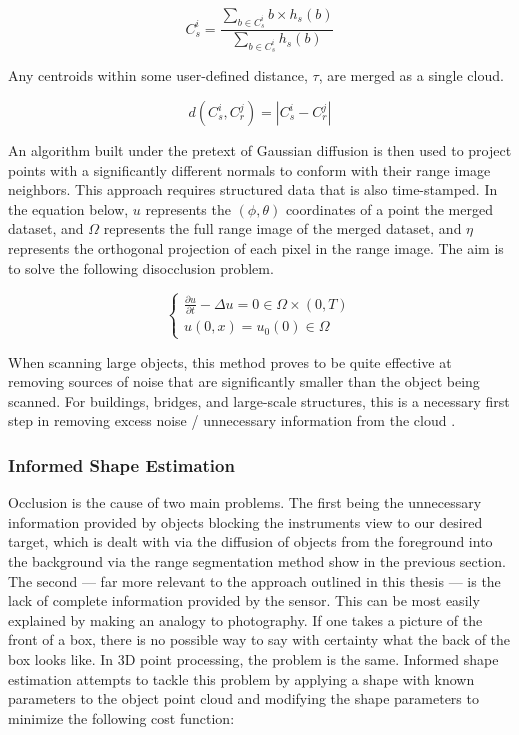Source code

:\documentclass[12pt]{drexelthesis}
\let\Oldsubsubsection\subsubsection
\renewcommand{\subsubsection}{\FloatBarrier\Oldsubsubsection}
\begin{document}
\begin{equation}
	C_{s}^{i} = \frac{\sum_{b\in C_{s}^{i}} b  \times h_{s}(b)}{\sum_{b\in C_{s}^{i}}h_{s}(b)}
\end{equation}

Any centroids within some user-defined distance, $\tau$, are merged as a single cloud.

\begin{equation}
	d(C_{s}^{i}, C_{r}^{j}) = |C_{s}^{i} - C_{r}^{j}|
\end{equation}

An algorithm built under the pretext of Gaussian diffusion is then used to project points with a significantly different normals to conform with their range image neighbors. This approach requires structured data that is also time-stamped. In the equation below, $u$ represents the $(\phi, \theta)$ coordinates of a point the merged dataset, and $\Omega$  represents the full range image of the merged dataset, and $\eta$ represents the orthogonal projection of each pixel in the range image. The aim is to solve the following disocclusion problem.

\begin{equation}
		\begin{cases}
			\frac{\partial u}{\partial t} - \Delta u = 0 \in \Omega \times (0,T) \\
			u(0,x) = u_{0}(0) \in \Omega
		\end{cases}
\end{equation}

When scanning large objects, this method proves to be quite effective at removing sources of noise that are significantly smaller than the object being scanned. For buildings, bridges, and large-scale structures, this is a necessary first step in removing excess noise / unnecessary information from the cloud \cite{RN13}.


\subsubsection{Informed Shape Estimation}
Occlusion is the cause of two main problems. The first being the unnecessary information provided by objects blocking the instruments view to our desired target, which is dealt with via the diffusion of objects from the foreground into the background via the range segmentation method show in the previous section. The second --- far more relevant to the approach outlined in this thesis --- is the lack of complete information provided by the sensor. This can be most easily explained by making an analogy to photography. If one takes a picture of the front of a box, there is no possible way to say with certainty what the back of the box looks like. In 3D point processing, the problem is the same. Informed shape estimation attempts to tackle this problem by applying a shape with known parameters to the object point cloud and modifying the shape parameters to minimize the following cost function:
\end{document}
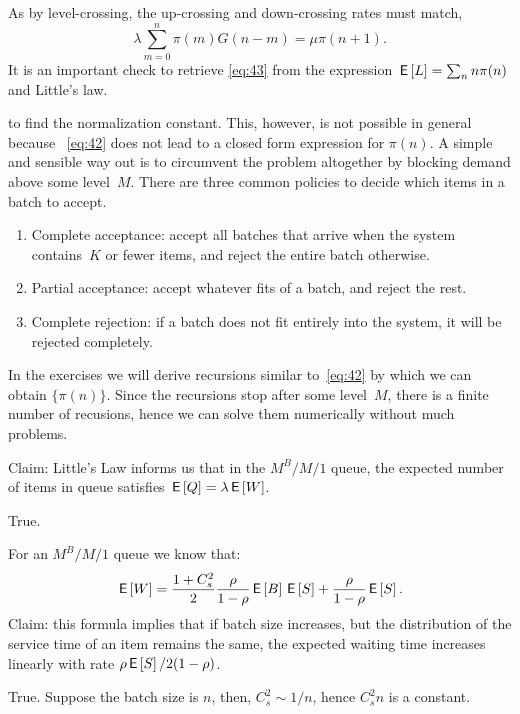 \documentclass[stochastic-or.tex]{subfiles}
\begin{document}
As by level-crossing, the up-crossing and down-crossing rates must match,
\begin{equation}\label{eq:42}
\lambda \sum_{m=0}^n \pi(m) G(n-m) = \mu \pi(n+1).
\end{equation}
It is an important check to retrieve \cref{eq:43} from the expression $\,\mathsf{E}\left[L\right] = \sum_{n} n \pi(n)$ and Little's law.

 to find the normalization constant.
This, however, is not possible in general because ~\cref{eq:42} does not lead to a closed form expression for $\pi(n)$.
A simple and sensible way out is to circumvent the problem altogether by blocking demand above some level~$M$.
There are three common policies to decide which items in a batch to accept.
\begin{enumerate}
\item Complete acceptance: accept all batches that arrive when the system contains~$K$ or fewer items, and reject the entire batch otherwise.
\item Partial acceptance: accept whatever fits of a batch, and reject the rest.
\item Complete rejection: if a batch does not fit entirely into the system, it will be rejected completely.
\end{enumerate}
In the exercises we will derive recursions similar to~\cref{eq:42} by which we can obtain $\{\pi(n)\}$.
Since the recursions stop after some level~$M$, there is a finite number of recusions, hence we can solve them numerically without much problems.


\begin{truefalse}
Claim:   Little's Law informs us that in the $M^{B}/M/1$ queue, the expected number of items in queue satisfies $\,\mathsf{E}\left[Q\right]=\lambda\,\mathsf{E}\left[W\right]$.
    \begin{solution}
        True.
    \end{solution}
\end{truefalse}

\begin{truefalse}
    For an $M^B/M/1$ queue we know that:
    $$
    \,\mathsf{E}\left[W\right]=\frac{1+C_s^2}{2}\frac{\rho}{1-\rho}\,\mathsf{E}\left[B\right]\,\mathsf{E}\left[S\right]+\frac{\rho}{1-\rho}\,\mathsf{E}\left[S\right].
    $$
    Claim: this formula implies that if  batch size increases, but the distribution of the service time of an item remains the same, the expected waiting time increases linearly with rate $\rho \,\mathsf{E}\left[S\right]/2(1-\rho)$.
    \begin{solution}
        True. Suppose  the batch size is $n$, then, $C_{s}^{2} \sim 1/n$, hence $C^2_s n$ is a constant.
    \end{solution}
\end{truefalse}
\end{document}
----
## Exercise aim
Which of the lines above include the word "constant"? List those lines.

## Reply to the exercise
 to find the normalization constant.
        True. Suppose  the batch size is $n$, then, $C_{s}^{2} \sim 1/n$, hence $C^2_s n$ is a constant.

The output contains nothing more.